The X-37B spacecraft launched aboard a United Launch Alliance Atlas V rocket from Florida’s Cape Canaveral. During its nearly 100-day trek in orbit, the X-37B has been spotted by amateur astronomers on Earth as it carries out is secret mission.
Despite the project’s general secrecy, the Air Force has been perfectly willing to release photos of the vehicle sitting on top of its Atlas V rocket at Cape Canaveral, Florida, and on the runway at Vandenberg airport Base in California where it lands, autonomously.

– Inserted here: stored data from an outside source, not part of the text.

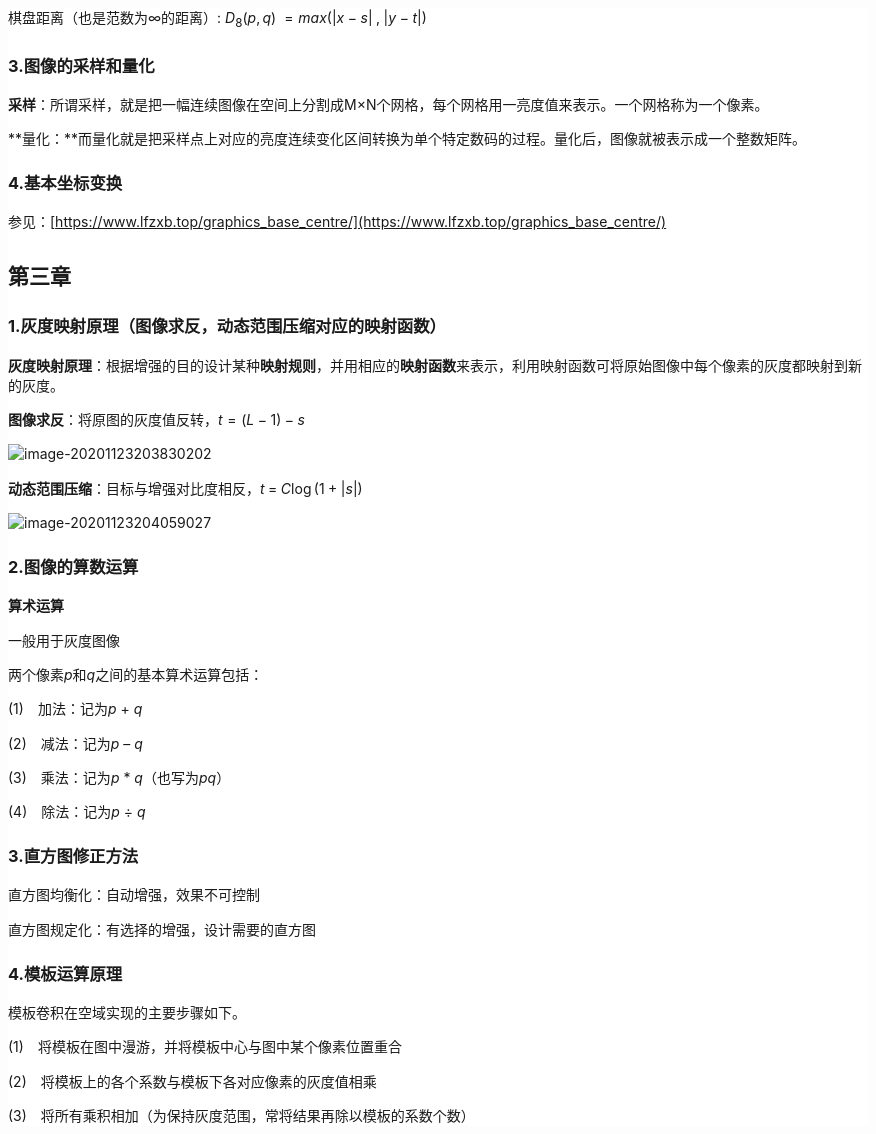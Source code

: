 棋盘距离（也是范数为$\infty$的距离）: $D_8(p,q)\;=max(\left|x\;-\;s\right|\;,\;\left|y\;-\;t\right|)$

### 3.图像的采样和量化

**采样**：所谓采样，就是把一幅连续图像在空间上分割成M×N个网格，每个网格用一亮度值来表示。一个网格称为一个像素。

**量化：**而量化就是把采样点上对应的亮度连续变化区间转换为单个特定数码的过程。量化后，图像就被表示成一个整数矩阵。

### 4.基本坐标变换

参见：[https://www.lfzxb.top/graphics_base_centre/](https://www.lfzxb.top/graphics_base_centre/)

## 第三章

### 1.灰度映射原理（图像求反，动态范围压缩对应的映射函数）

**灰度映射原理**：根据增强的目的设计某种**映射规则**，并用相应的**映射函数**来表示，利用映射函数可将原始图像中每个像素的灰度都映射到新的灰度。

**图像求反**：将原图的灰度值反转，$t = (L -1) - s$

![image-20201123203830202](https://myfirstblog.oss-cn-hangzhou.aliyuncs.com/typoraImages/20201123203830.png)

**动态范围压缩**：目标与增强对比度相反，$t\;=\;C\log\left(1\;+\;\left|s\right|\right)$

![image-20201123204059027](https://myfirstblog.oss-cn-hangzhou.aliyuncs.com/typoraImages/20201123204059.png)

### 2.图像的算数运算

**算术运算**

 一般用于灰度图像

 两个像素*p*和*q*之间的基本算术运算包括：

 (1)　加法：记为*p* + *q*

 (2)　减法：记为*p* – *q*

 (3)　乘法：记为*p* * *q*（也写为*pq*）

 (4)　除法：记为*p* ÷ *q* 

### 3.直方图修正方法

直方图均衡化：自动增强，效果不可控制

直方图规定化：有选择的增强，设计需要的直方图

### 4.模板运算原理

模板卷积在空域实现的主要步骤如下。

 (1)　将模板在图中漫游，并将模板中心与图中某个像素位置重合

 (2)　将模板上的各个系数与模板下各对应像素的灰度值相乘

 (3)　将所有乘积相加（为保持灰度范围，常将结果再除以模板的系数个数）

Project officials have revealed that the X-37B’s maneuvering engine runs on hydrazine and nitrogen tetroxide, and that it uses a different kind of thermal protection than NASA’s space shuttle did. The durations of the first three missions are a matter of public record (224 days, 469 days, and 674 days), and while the orbital parameters aren’t officially disclosed, amateur astronomers have been able to spot the mini-spaceplane through telescopes and figure out that it’s been orbiting at relatively low altitudes.
At an aerospace meeting in 2011, Arthur Grantz, a chief engineer with Boeing, the company that built the X-37B, said that the program had been evaluating the vehicle’s autonomous navigation and other systems.